Directions: From the first line of the records through the line containing "[Conclusion](#conclusion)", retype every line exactly and nothing else.
Information given Start Marker
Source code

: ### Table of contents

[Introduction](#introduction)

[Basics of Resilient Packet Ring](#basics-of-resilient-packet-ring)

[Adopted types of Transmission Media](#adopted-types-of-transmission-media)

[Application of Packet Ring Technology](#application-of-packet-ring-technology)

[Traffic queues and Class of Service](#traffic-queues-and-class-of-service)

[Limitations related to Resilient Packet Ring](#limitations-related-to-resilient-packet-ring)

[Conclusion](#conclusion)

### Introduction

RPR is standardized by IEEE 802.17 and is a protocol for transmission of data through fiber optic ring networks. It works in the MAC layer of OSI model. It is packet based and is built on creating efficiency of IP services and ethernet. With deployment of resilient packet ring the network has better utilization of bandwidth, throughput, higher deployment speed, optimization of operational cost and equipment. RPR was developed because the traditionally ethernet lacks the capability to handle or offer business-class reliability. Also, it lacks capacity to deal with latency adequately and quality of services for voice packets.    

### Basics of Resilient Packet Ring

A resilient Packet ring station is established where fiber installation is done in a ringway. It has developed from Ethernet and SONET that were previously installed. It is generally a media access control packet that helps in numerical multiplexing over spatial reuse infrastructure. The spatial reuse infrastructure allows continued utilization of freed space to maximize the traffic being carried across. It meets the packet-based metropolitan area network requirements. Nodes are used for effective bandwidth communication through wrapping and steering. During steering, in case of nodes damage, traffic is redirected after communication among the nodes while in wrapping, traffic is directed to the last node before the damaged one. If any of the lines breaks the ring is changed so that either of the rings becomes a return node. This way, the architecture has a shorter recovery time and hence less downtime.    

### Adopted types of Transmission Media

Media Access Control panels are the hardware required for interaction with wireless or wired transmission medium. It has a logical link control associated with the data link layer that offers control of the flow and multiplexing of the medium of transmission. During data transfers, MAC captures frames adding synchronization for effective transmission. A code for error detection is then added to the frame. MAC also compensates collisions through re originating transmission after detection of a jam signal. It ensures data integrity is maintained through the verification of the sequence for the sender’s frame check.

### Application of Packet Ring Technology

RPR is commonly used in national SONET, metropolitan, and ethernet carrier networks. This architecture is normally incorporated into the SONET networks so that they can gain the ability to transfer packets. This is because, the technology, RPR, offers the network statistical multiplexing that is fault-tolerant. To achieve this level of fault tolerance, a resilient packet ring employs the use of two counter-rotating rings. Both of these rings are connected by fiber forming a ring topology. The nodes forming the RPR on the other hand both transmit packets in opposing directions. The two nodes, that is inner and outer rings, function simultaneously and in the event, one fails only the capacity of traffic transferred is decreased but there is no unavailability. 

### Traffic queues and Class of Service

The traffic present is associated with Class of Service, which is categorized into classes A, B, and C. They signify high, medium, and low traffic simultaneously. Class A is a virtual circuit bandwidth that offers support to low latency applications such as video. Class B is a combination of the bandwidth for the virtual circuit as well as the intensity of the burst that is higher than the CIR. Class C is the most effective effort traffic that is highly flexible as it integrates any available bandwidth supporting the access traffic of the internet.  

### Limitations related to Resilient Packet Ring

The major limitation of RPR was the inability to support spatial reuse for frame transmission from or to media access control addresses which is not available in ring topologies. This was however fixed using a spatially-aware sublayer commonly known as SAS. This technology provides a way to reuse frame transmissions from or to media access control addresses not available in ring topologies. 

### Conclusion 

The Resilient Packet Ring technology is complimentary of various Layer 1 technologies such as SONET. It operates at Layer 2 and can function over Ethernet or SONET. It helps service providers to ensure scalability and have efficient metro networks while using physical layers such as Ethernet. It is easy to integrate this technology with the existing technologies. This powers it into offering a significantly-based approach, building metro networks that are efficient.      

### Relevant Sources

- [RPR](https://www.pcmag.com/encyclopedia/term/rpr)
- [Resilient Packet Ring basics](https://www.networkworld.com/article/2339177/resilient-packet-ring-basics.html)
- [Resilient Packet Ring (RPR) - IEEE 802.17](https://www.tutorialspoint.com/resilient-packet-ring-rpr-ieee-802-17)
Information given End Marker
Output for this exercise:
Source code

: ### Table of contents

[Introduction](#introduction)

[Basics of Resilient Packet Ring](#basics-of-resilient-packet-ring)

[Adopted types of Transmission Media](#adopted-types-of-transmission-media)

[Application of Packet Ring Technology](#application-of-packet-ring-technology)

[Traffic queues and Class of Service](#traffic-queues-and-class-of-service)

[Limitations related to Resilient Packet Ring](#limitations-related-to-resilient-packet-ring)

[Conclusion](#conclusion)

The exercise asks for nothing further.